The study was carried out to estimate the technical efficiency of rice farmers in the Swat district of Khyber Pakhtunkhwa. Area wise, Swat is the 15th largest district of KPK and is one of the most beautiful and tourist-intensive areas of Pakistan. It is located in the foothills of the Hindu Kush mountain range. Its capital is Saidu Sharif, and its largest city is Mingora; its population is recorded as 2.309 million with a total area of about 5337 square kilometers. Tourism and agriculture are the main sectors of the district’s economy [13,14]. The district is famous for the production of great quality rice, and its local variety “Beghami” is in high demand in the district as well as in all other parts of the country, due to its taste (See Figure 2.)

2. Materials and Methods

This part of the study delivers some comprehensive information regarding the study area, size of the sample taken, procedure, and the analytical and conceptual framework of the model.

2.1. Sampling Procedure

A multi-stage random sampling procedure was used to interview a total of 204 rice growers in the Swat valley [15,16,17,18,19,20]. At the first stage, three tehsils were selected randomly from seven tehsils. At the second stage, the required number of rice growers were randomly selected from the chosen tehsils using the formula from [21], as used by the authors of [17,19,22,23,24], given as:

$$n=\frac{N}{1+N\left(e\right)²}$$

(1)

• n is the size of sample for rice growers;
• N shows the total no. of rice farmers in chosen tehsils;
• e shows the accuracy’s level.

After deciding the total sample size, a proportional allocating sampling technique [25] was used to interview the rice growers from each and every chosen tehsil following [10,16,22,23,26,27,28]:

$$n_i=\left(\frac{n}{N}\right)\times N_i$$

(2)

• n_i is the amount of rice farmers in the selected ith tehsil;
• n shows the size of sample calculated by Yamane’s formula;
• N is the aggregate of rice farmers in all the chosen tehsils;
• N_i is number of rice farmers in the ith tehsil.

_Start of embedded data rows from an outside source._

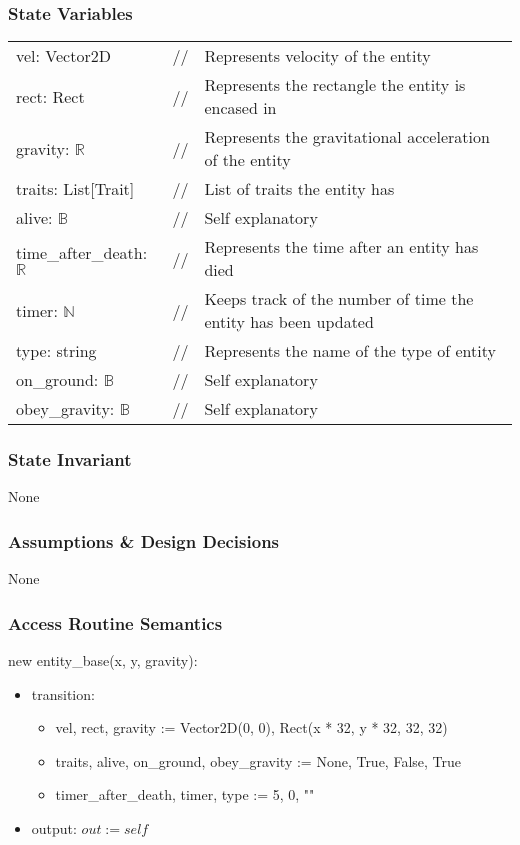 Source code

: \documentclass[12pt]{article}
\begin{document}
\subsubsection* {State Variables}
\begin{tabular}{lll}
vel: Vector2D & // & Represents velocity of the entity\\
rect: Rect & // & Represents the rectangle the entity is encased in\\
gravity: $\mathbb{R}$ & // & Represents the gravitational acceleration of the entity\\
traits: List[Trait] & // & List of traits the entity has\\
alive: $\mathbb{B}$ & // & Self explanatory\\
time\_after\_death: $\mathbb{R}$ & // & Represents the time after an entity has died\\
timer: $\mathbb{N}$ & // & Keeps track of the number of time the entity has been updated\\
type: string & // & Represents the name of the type of entity\\
on\_ground: $\mathbb{B}$ & // & Self explanatory\\
obey\_gravity: $\mathbb{B}$ & // & Self explanatory\\
\end{tabular}

\subsubsection* {State Invariant}

None

\subsubsection* {Assumptions \& Design Decisions}

None

\subsubsection* {Access Routine Semantics}

new entity\_base(x, y, gravity):
\begin{itemize}
    \item transition: 
    \begin{itemize}[]
        \item vel, rect, gravity := Vector2D(0, 0), Rect(x * 32, y * 32, 32, 32)
        \item traits, alive, on\_ground, obey\_gravity := None, True, False, True
        \item timer\_after\_death, timer, type := 5, 0, ""
    \end{itemize}
    \item output: $out := self$
\end{itemize}
\end{document}
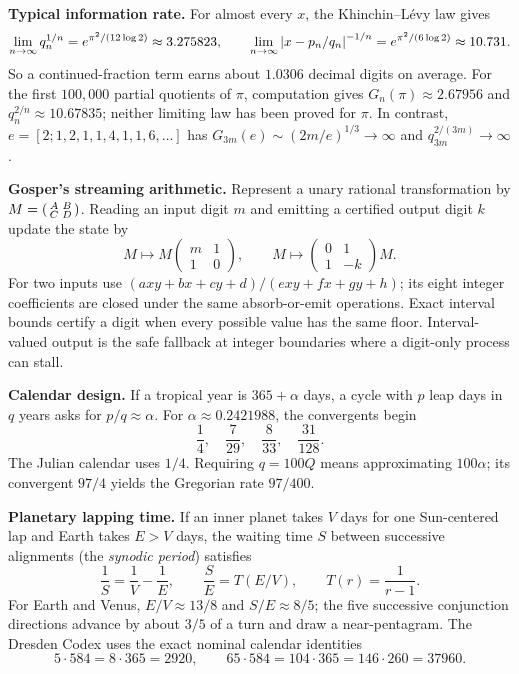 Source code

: \textbf{Typical information rate.} For almost every $x$, the Khinchin--L\'evy
law gives
\[
 \lim_{n\to\infty}q_n^{1/n}=e^{\pi^2/(12\log2)}\approx3.275823,
 \qquad
 \lim_{n\to\infty}\abs{x-p_n/q_n}^{-1/n}
 =e^{\pi^2/(6\log2)}\approx10.731.
\]
So a continued-fraction term earns about $1.0306$ decimal digits on average.
For the first $100{,}000$ partial quotients of $\pi$, computation gives
$G_n(\pi)\approx2.67956$ and $q_n^{2/n}\approx10.67835$; neither limiting law
has been proved for $\pi$. In contrast,
$e=[2;1,2,1,1,4,1,1,6,\dots]$ has
$G_{3m}(e)\sim(2m/e)^{1/3}\to\infty$ and $q_{3m}^{2/(3m)}\to\infty$.

\textbf{Gosper's streaming arithmetic.} Represent a unary rational
transformation by $M=\begin{psmallmatrix}A&B\\C&D\end{psmallmatrix}$.  Reading
an input digit $m$ and emitting a certified output digit $k$ update the state by
\[
 M\longmapsto M\begin{pmatrix}m&1\\1&0\end{pmatrix},
 \qquad
 M\longmapsto\begin{pmatrix}0&1\\1&-k\end{pmatrix}M.
\]
For two inputs use
$(axy+bx+cy+d)/(exy+fx+gy+h)$; its eight integer coefficients are closed
under the same absorb-or-emit operations.  Exact interval bounds certify a
digit when every possible value has the same floor.  Interval-valued output is
the safe fallback at integer boundaries where a digit-only process can stall.

\textbf{Calendar design.} If a tropical year is $365+\alpha$ days, a cycle
with $p$ leap days in $q$ years asks for $p/q\approx\alpha$. For
$\alpha\approx0.2421988$, the convergents begin
\[
 \frac14,\quad\frac7{29},\quad\frac8{33},\quad\frac{31}{128}.
\]
The Julian calendar uses $1/4$. Requiring $q=100Q$ means approximating
$100\alpha$; its convergent $97/4$ yields the Gregorian rate $97/400$.

\textbf{Planetary lapping time.} If an inner planet takes $V$ days for one
Sun-centered lap and Earth takes $E>V$ days, the waiting time $S$ between
successive alignments (the \emph{synodic period}) satisfies
\[
  \frac1S=\frac1V-\frac1E,
  \qquad \frac SE=T(E/V),\qquad T(r)=\frac1{r-1}.
\]
For Earth and Venus, $E/V\approx13/8$ and $S/E\approx8/5$; the five
successive conjunction directions advance by about $3/5$ of a turn and draw a
near-pentagram.  The Dresden Codex uses the exact nominal calendar identities
\[
  5\cdot584=8\cdot365=2920,
  \qquad
  65\cdot584=104\cdot365=146\cdot260=37960.
\]

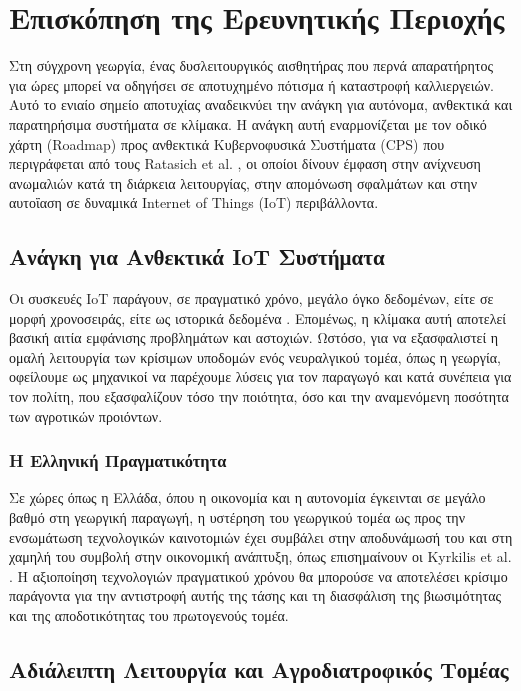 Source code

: \chapter{Επισκόπηση της Ερευνητικής Περιοχής}

Στη σύγχρονη γεωργία, ένας δυσλειτουργικός αισθητήρας που περνά απαρατήρητος για ώρες μπορεί να οδηγήσει σε αποτυχημένο πότισμα ή καταστροφή καλλιεργειών. Αυτό το ενιαίο σημείο αποτυχίας αναδεικνύει την ανάγκη για αυτόνομα, ανθεκτικά και παρατηρήσιμα συστήματα σε κλίμακα. Η ανάγκη αυτή εναρμονίζεται με τον οδικό χάρτη (Roadmap) προς ανθεκτικά Κυβερνοφυσικά Συστήματα (CPS) που περιγράφεται από τους Ratasich et al. \cite{iotcps}, οι οποίοι δίνουν έμφαση στην ανίχνευση ανωμαλιών κατά τη διάρκεια λειτουργίας, στην απομόνωση σφαλμάτων και στην αυτοΐαση σε δυναμικά Internet of Things (IoT) περιβάλλοντα.

\section{Ανάγκη για Ανθεκτικά IoT Συστήματα}

Οι συσκευές IoT παράγουν, σε πραγματικό χρόνο, μεγάλο όγκο δεδομένων, είτε σε μορφή χρονοσειράς, είτε ως ιστορικά δεδομένα \cite{rtiotevents}. Επομένως, η κλίμακα αυτή αποτελεί βασική αιτία εμφάνισης προβλημάτων και αστοχιών. Ωστόσο, για να εξασφαλιστεί η ομαλή λειτουργία των κρίσιμων υποδομών ενός νευραλγικού τομέα, όπως η γεωργία, οφείλουμε ως μηχανικοί να παρέχουμε λύσεις για τον παραγωγό και κατά συνέπεια για τον πολίτη, που εξασφαλίζουν τόσο την ποιότητα, όσο και την αναμενόμενη ποσότητα των αγροτικών προιόντων.

\subsection{Η Ελληνική Πραγματικότητα}

Σε χώρες όπως η Ελλάδα, όπου η οικονομία και η αυτονομία έγκεινται σε μεγάλο βαθμό στη γεωργική παραγωγή, η υστέρηση του γεωργικού τομέα ως προς την ενσωμάτωση τεχνολογικών καινοτομιών έχει συμβάλει στην αποδυνάμωσή του και στη χαμηλή του συμβολή στην οικονομική ανάπτυξη, όπως επισημαίνουν οι Kyrkilis et al. \cite{gragriculture}. Η αξιοποίηση τεχνολογιών πραγματικού χρόνου θα μπορούσε να αποτελέσει κρίσιμο παράγοντα για την αντιστροφή αυτής της τάσης και τη διασφάλιση της βιωσιμότητας και της αποδοτικότητας του πρωτογενούς τομέα.

\section{Αδιάλειπτη Λειτουργία και Αγροδιατροφικός Τομέας}

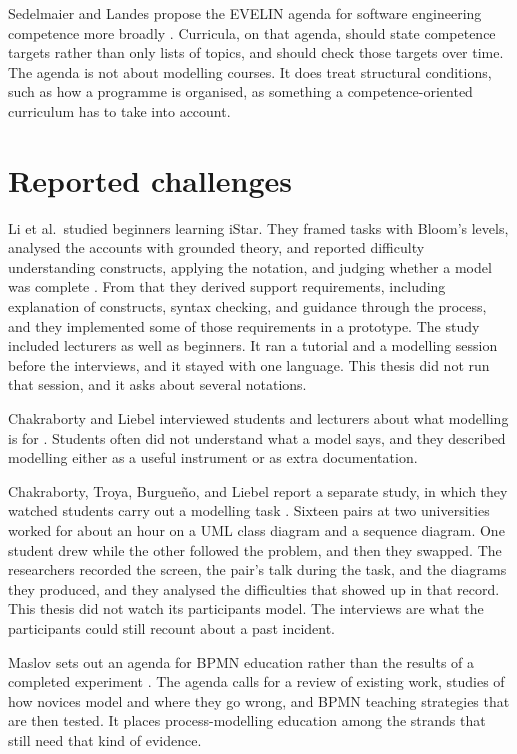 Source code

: Sedelmaier and Landes propose the EVELIN agenda for software engineering competence more broadly \cite{sedelmaier2013research}. Curricula, on that agenda, should state competence targets rather than only lists of topics, and should check those targets over time. The agenda is not about modelling courses. It does treat structural conditions, such as how a programme is organised, as something a competence-oriented curriculum has to take into account.

\section{Reported challenges}
\label{sec:rw_empirical}

Li et al.\ studied beginners learning iStar. They framed tasks with Bloom's levels, analysed the accounts with grounded theory, and reported difficulty understanding constructs, applying the notation, and judging whether a model was complete \cite{istar-learning}. From that they derived support requirements, including explanation of constructs, syntax checking, and guidance through the process, and they implemented some of those requirements in a prototype. The study included lecturers as well as beginners. It ran a tutorial and a modelling session before the interviews, and it stayed with one language. This thesis did not run that session, and it asks about several notations.

Chakraborty and Liebel interviewed students and lecturers about what modelling is for \cite{chakraborty2022perceptions}. Students often did not understand what a model says, and they described modelling either as a useful instrument or as extra documentation.

Chakraborty, Troya, Burgue{\~n}o, and Liebel report a separate study, in which they watched students carry out a modelling task \cite{chakraborty2026actions}. Sixteen pairs at two universities worked for about an hour on a UML class diagram and a sequence diagram. One student drew while the other followed the problem, and then they swapped. The researchers recorded the screen, the pair's talk during the task, and the diagrams they produced, and they analysed the difficulties that showed up in that record. This thesis did not watch its participants model. The interviews are what the participants could still recount about a past incident.

Maslov sets out an agenda for BPMN education rather than the results of a completed experiment \cite{bpmn-education}. The agenda calls for a review of existing work, studies of how novices model and where they go wrong, and BPMN teaching strategies that are then tested. It places process-modelling education among the strands that still need that kind of evidence.


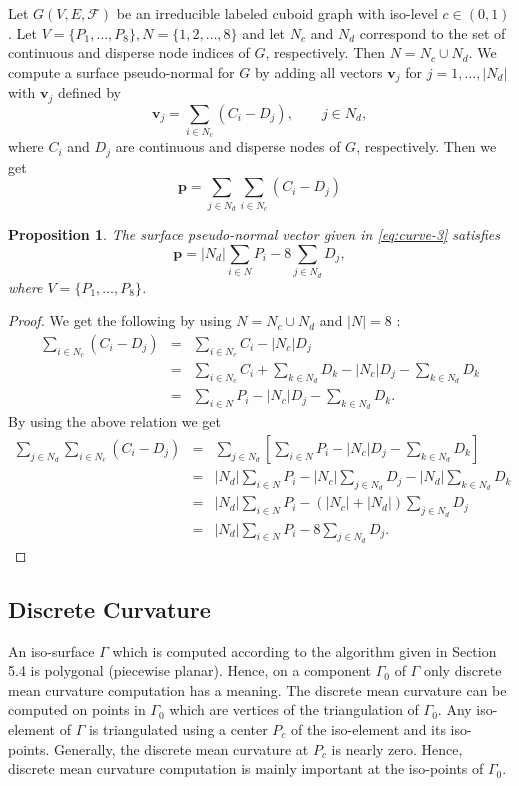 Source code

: \documentclass[a4paper,11pt]{article}
\newtheorem{proposition}[theorem]{Proposition}
\begin{document}
Let $G(V,E,\mathcal{F})$ be an irreducible labeled cuboid graph
with iso-level $c\in (0,1)$. Let $V=\{P_1,\ldots,P_8\}, N=\{1,2,\ldots,8\}$ and let $N_c$ and $N_d$
correspond to the set of continuous and disperse node indices of $G$, respectively.
Then $N=N_c\cup N_d$. We compute a surface pseudo-normal for $G$ by adding all vectors
$\pmb{v}_j$ for $j = 1,\ldots,|N_d|$ with $\pmb{v}_j$ defined by
\begin{equation}
\pmb{v}_j=\sum_{i\in N_c}(C_i-D_j), \qquad  j\in N_d,
\label{eq:curve-2}
\end{equation}
where $C_i$ and $D_j$ are continuous and disperse nodes of $G$, respectively.
Then we get
\begin{equation}
\pmb{p}=\sum_{j\in N_d}\sum_{i\in N_c}(C_i-D_j)
\label{eq:curve-3}
\end{equation}
\begin{proposition}The surface pseudo-normal vector given in \eqref{eq:curve-3} satisfies
\begin{equation*}
\pmb{p}=|N_d|\sum_{i\in N}P_i-8\sum_{j\in N_d}D_j,
\end{equation*}
where $V=\{P_1,\ldots,P_8\}$.
\label{prop:curve-2}
\end{proposition}
\begin{proof}
We get the following by using $N=N_c\cup N_d$ and $|N|=8$ :
\begin{eqnarray*}
\sum_{i\in N_c}(C_i-D_j)&=&\sum_{i\in N_c}C_i-|N_c|D_j\\
&=&\sum_{i\in N_c}C_i+\sum_{k\in N_d}D_k-|N_c|D_j-\sum_{k\in N_d}D_k\\
&=&\sum_{i\in N}P_i-|N_c|D_j-\sum_{k\in N_d}D_k.
\end{eqnarray*}
By using the above relation we get
\begin{eqnarray*}
\sum_{j\in N_d}\sum_{i\in N_c}(C_i-D_j)&=&\sum_{j\in N_d}
\left[\sum_{i\in N}P_i-|N_c|D_j-\sum_{k\in N_d}D_k\right]\\
&=&|N_d|\sum_{i\in N}P_i-|N_c|\sum_{j\in N_d}D_j-|N_d|\sum_{k\in N_d}D_k\\
&=&|N_d|\sum_{i\in N}P_i-(|N_c|+|N_d|)\sum_{j\in N_d}D_j\\
&=&|N_d|\sum_{i\in N}P_i-8\sum_{j\in N_d}D_j.
\end{eqnarray*}
\end{proof}

\subsection{Discrete Curvature}
An iso-surface $\Gamma$ which is computed according to the algorithm given in Section 5.4 is polygonal
(piecewise planar). Hence, on a component $\Gamma_0$ of $\Gamma$ only discrete mean curvature computation
has a meaning. The discrete mean curvature can be computed on points in $\Gamma_0$ which are vertices of the
triangulation of $\Gamma_0$. Any iso-element of $\Gamma$ is triangulated using a center $P_c$
of the iso-element and its iso-points. Generally, the discrete mean curvature at $P_c$ is nearly zero. Hence,
discrete mean curvature computation is mainly important at the iso-points of $\Gamma_0$.
\end{document}
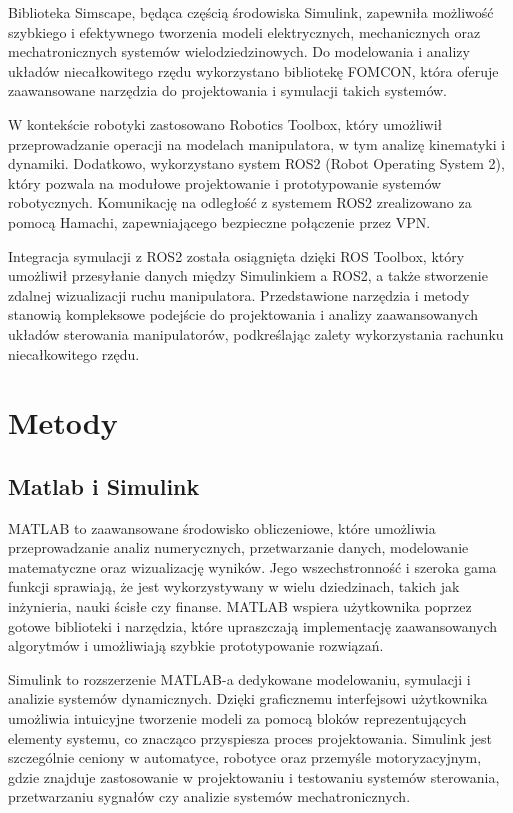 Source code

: \documentclass[journal,twoside,web]{ieeecolor}
\begin{document}
Biblioteka Simscape, będąca częścią środowiska Simulink, zapewniła możliwość szybkiego i efektywnego tworzenia modeli elektrycznych, mechanicznych oraz mechatronicznych systemów wielodziedzinowych. Do modelowania i analizy układów niecałkowitego rzędu wykorzystano bibliotekę FOMCON, która oferuje zaawansowane narzędzia do projektowania i symulacji takich systemów.

W kontekście robotyki zastosowano Robotics Toolbox, który umożliwił przeprowadzanie operacji na modelach manipulatora, w tym analizę kinematyki i dynamiki. Dodatkowo, wykorzystano system ROS2 (Robot Operating System 2), który pozwala na modułowe projektowanie i prototypowanie systemów robotycznych. Komunikację na odległość z systemem ROS2 zrealizowano za pomocą Hamachi, zapewniającego bezpieczne połączenie przez VPN.

Integracja symulacji z ROS2 została osiągnięta dzięki ROS Toolbox, który umożliwił przesyłanie danych między Simulinkiem a ROS2, a także stworzenie zdalnej wizualizacji ruchu manipulatora. Przedstawione narzędzia i metody stanowią kompleksowe podejście do projektowania i analizy zaawansowanych układów sterowania manipulatorów, podkreślając zalety wykorzystania rachunku niecałkowitego rzędu. 
\section{Metody}
\subsection{Matlab i Simulink}
MATLAB to zaawansowane środowisko obliczeniowe, które umożliwia przeprowadzanie analiz numerycznych, przetwarzanie danych, modelowanie matematyczne oraz wizualizację wyników. Jego wszechstronność i szeroka gama funkcji sprawiają, że jest wykorzystywany w wielu dziedzinach, takich jak inżynieria, nauki ścisłe czy finanse. MATLAB wspiera użytkownika poprzez gotowe biblioteki i narzędzia, które upraszczają implementację zaawansowanych algorytmów i umożliwiają szybkie prototypowanie rozwiązań. \href{https://www.mathworks.com/help/matlab/}{\cite{matlab}}

Simulink to rozszerzenie MATLAB-a dedykowane modelowaniu, symulacji i analizie systemów dynamicznych. Dzięki graficznemu interfejsowi użytkownika umożliwia intuicyjne tworzenie modeli za pomocą bloków reprezentujących elementy systemu, co znacząco przyspiesza proces projektowania. Simulink jest szczególnie ceniony w automatyce, robotyce oraz przemyśle motoryzacyjnym, gdzie znajduje zastosowanie w projektowaniu i testowaniu systemów sterowania, przetwarzaniu sygnałów czy analizie systemów mechatronicznych. \href{https://www.mathworks.com/help/simulink/}{\cite{simulink}}
\end{document}
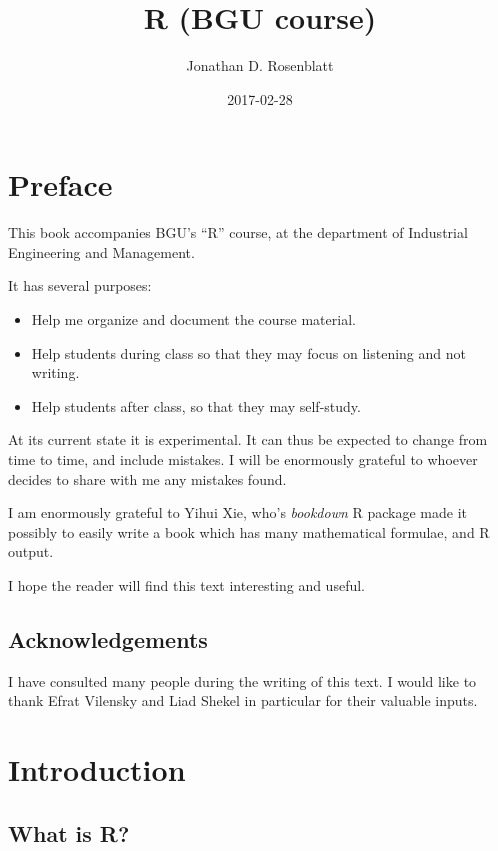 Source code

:\documentclass[]{book}
\title{R (BGU course)}
\author{Jonathan D. Rosenblatt}
\date{2017-02-28}
\providecommand{\tightlist}{%
  \setlength{\itemsep}{0pt}\setlength{\parskip}{0pt}}
\theoremstyle{definition}
\theoremstyle{definition}
\theoremstyle{remark}
\begin{document}
\maketitle

{
\setcounter{tocdepth}{1}
\tableofcontents
}
\chapter{Preface}\label{preface}

This book accompanies BGU's ``R'' course, at the department of
Industrial Engineering and Management.

It has several purposes:

\begin{itemize}
\tightlist
\item
  Help me organize and document the course material.
\item
  Help students during class so that they may focus on listening and not
  writing.
\item
  Help students after class, so that they may self-study.
\end{itemize}

At its current state it is experimental. It can thus be expected to
change from time to time, and include mistakes. I will be enormously
grateful to whoever decides to share with me any mistakes found.

I am enormously grateful to Yihui Xie, who's \emph{bookdown} R package
made it possibly to easily write a book which has many mathematical
formulae, and R output.

I hope the reader will find this text interesting and useful.

\section{Acknowledgements}\label{acknowledgements}

I have consulted many people during the writing of this text. I would
like to thank Efrat Vilensky and Liad Shekel in particular for their
valuable inputs.

\chapter{Introduction}\label{intro}

\section{What is R?}\label{what-r}
\end{document}
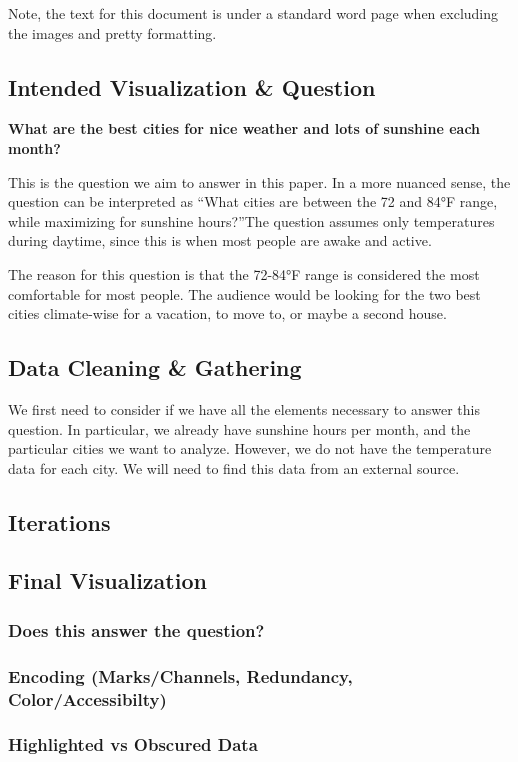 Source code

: \documentclass{article}
\begin{document}
\newpage
Note, the text for this document is under a standard word page when excluding the images and pretty formatting. 

\subsection{Intended Visualization \& Question}

\textbf{What are the best cities for nice weather and lots of sunshine each month?}

This is the question we aim to answer in this paper. In a more nuanced sense,
the question can be interpreted as \textquotedblleft What cities are between the 72 and 84°F
range, while maximizing for sunshine hours?\textquotedblright The question assumes only temperatures during daytime, since this 
is when most people are awake and active.

The reason for this question is that the 72-84°F range is considered the most comfortable for most people. 
The audience would be looking for the two best cities climate-wise for a vacation, to move to, or maybe a second house.

\subsection{Data Cleaning \& Gathering}

We first need to consider if we have all the elements necessary to answer this question.
In particular, we already have sunshine hours per month, and the particular cities we want to analyze.
However, we do not have the temperature data for each city. We will need to find this data from an external source.

\subsection{Iterations}

\subsection{Final Visualization}
\subsubsection{Does this answer the question?}
\subsubsection{Encoding (Marks/Channels, Redundancy, Color/Accessibilty)}
\subsubsection{Highlighted vs Obscured Data}



\end{document}
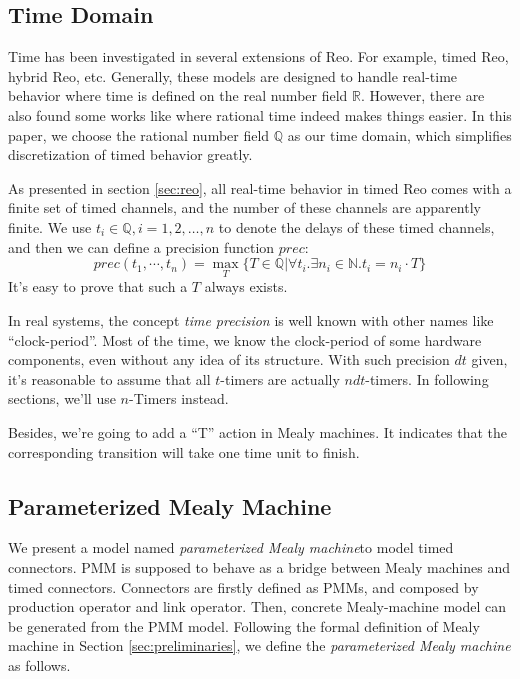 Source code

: \documentclass[conference, a4paper]{IEEEtran}
\begin{document}
\subsection{Time Domain}
Time has been investigated in several extensions of Reo. For example, timed
Reo\cite{DBLP:conf/sefm/ArbabBBR04, DBLP:conf/fmoods/MengA07}, hybrid Reo\cite{DBLP:conf/icfem/ChenSS14}, etc.
Generally, these models are designed to handle real-time behavior where time is defined on the
real number field $\mathbb{R}$. However, there are also found some works like
\cite{DBLP:journals/fmsd/PrabhakarDM015} where
rational time indeed  makes things easier. In this paper, we choose the rational number field
$\mathbb{Q}$ as our time domain, which simplifies discretization of timed behavior greatly.

As presented in section \ref{sec:reo}, all real-time behavior in timed Reo comes with a finite set
of timed channels, and the number of these channels are apparently finite. We use
$t_i\in\mathbb{Q}, i=1,2,\dots,n$ to denote the delays of these timed channels, and then we can define a precision
function $prec$:
\[
prec(t_1,\cdots,t_n) = \max_T\{T\in\mathbb{Q}|\forall t_i.\exists n_i\in\mathbb{N}.t_i=n_i\cdot T\}
\]
It's easy to prove that such a $T$ always exists.

In real systems, the concept \emph{time precision} is well known with other names like ``clock-period''.
Most of the time, we know the clock-period of some hardware components, even without any idea of its
structure. With such precision $dt$ given, it's reasonable to assume that all $t$-timers are actually
$ndt$-timers. In following sections, we'll use $n$-Timers instead.

Besides, we're going to add a ``T'' action in Mealy machines. It indicates that the corresponding
transition will take one time unit to finish.

\subsection{Parameterized Mealy Machine}
We present a model named \emph{parameterized Mealy machine}to model timed connectors. PMM is
supposed to behave as a bridge between Mealy machines and timed connectors. Connectors are firstly
defined as PMMs, and composed by production operator and link operator. Then, concrete Mealy-machine
model can be generated from the PMM model.
Following the formal definition of Mealy machine in Section \ref{sec:preliminaries}, we define the
\emph{parameterized Mealy machine} as follows. 
\end{document}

Table 1. Sampling design and sample size.

District	Tehsil	Rice Growers	Sampled Growers
Swat	Babuzai	172	82
	Kabal	85	42
	Matta	168	80
	Total	425	204

Source: Extension Department Swat, 2019.

explain the sample design and sample size of the study. The data is collected from the four tehsils of district swat. Number of sample rice growers for each tehsil is given in below Table 1.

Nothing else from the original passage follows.